##### Data section #####
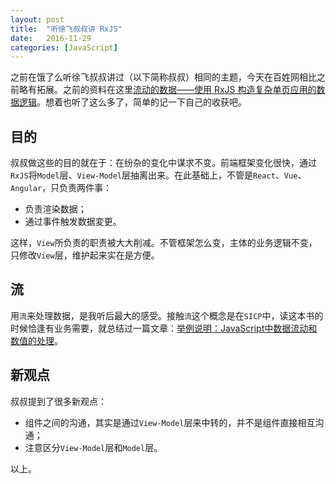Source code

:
 ```yaml
---
layout: post
title:  "听徐飞叔叔讲 RxJS"
date:   2016-11-29
categories: [JavaScript]
---
```


之前在饿了么听徐飞叔叔讲过（以下简称叔叔）相同的主题，今天在百姓网相比之前略有拓展。之前的资料在这里[流动的数据——使用 RxJS 构造复杂单页应用的数据逻辑](https://zhuanlan.zhihu.com/p/23305264)。想着也听了这么多了，简单的记一下自己的收获吧。

## 目的

叔叔做这些的目的就在于：在纷杂的变化中谋求不变。前端框架变化很快，通过`RxJS`将`Model`层、`View-Model`层抽离出来。在此基础上，不管是`React`、`Vue`、`Angular`，只负责两件事：

- 负责渲染数据；
- 通过事件触发数据変更。

这样，`View`所负责的职责被大大削减。不管框架怎么变，主体的业务逻辑不变，只修改`View`层，维护起来实在是方便。

## 流

用`流`来处理数据，是我听后最大的感受。接触`流`这个概念是在`SICP`中，读这本书的时候恰逢有业务需要，就总结过一篇文章：[举例说明：JavaScript中数据流动和数值的处理](/2016-07-25/input-value-modify-validate-update.html)。

## 新观点

叔叔提到了很多新观点：

- 组件之间的沟通，其实是通过`View-Model`层来中转的，并不是组件直接相互沟通；
- 注意区分`View-Model`层和`Model`层。

以上。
#####
● **Problem description**
Print every record above exactly, with no pictures.

● **Answer to this exercise**
Source code

:
 ```yaml
---
layout: post
title:  "听徐飞叔叔讲 RxJS"
date:   2016-11-29
categories: [JavaScript]
---
```


之前在饿了么听徐飞叔叔讲过（以下简称叔叔）相同的主题，今天在百姓网相比之前略有拓展。之前的资料在这里[流动的数据——使用 RxJS 构造复杂单页应用的数据逻辑](https://zhuanlan.zhihu.com/p/23305264)。想着也听了这么多了，简单的记一下自己的收获吧。

## 目的

叔叔做这些的目的就在于：在纷杂的变化中谋求不变。前端框架变化很快，通过`RxJS`将`Model`层、`View-Model`层抽离出来。在此基础上，不管是`React`、`Vue`、`Angular`，只负责两件事：

- 负责渲染数据；
- 通过事件触发数据変更。

这样，`View`所负责的职责被大大削减。不管框架怎么变，主体的业务逻辑不变，只修改`View`层，维护起来实在是方便。

## 流

用`流`来处理数据，是我听后最大的感受。接触`流`这个概念是在`SICP`中，读这本书的时候恰逢有业务需要，就总结过一篇文章：[举例说明：JavaScript中数据流动和数值的处理](/2016-07-25/input-value-modify-validate-update.html)。

## 新观点

叔叔提到了很多新观点：

- 组件之间的沟通，其实是通过`View-Model`层来中转的，并不是组件直接相互沟通；
- 注意区分`View-Model`层和`Model`层。

以上。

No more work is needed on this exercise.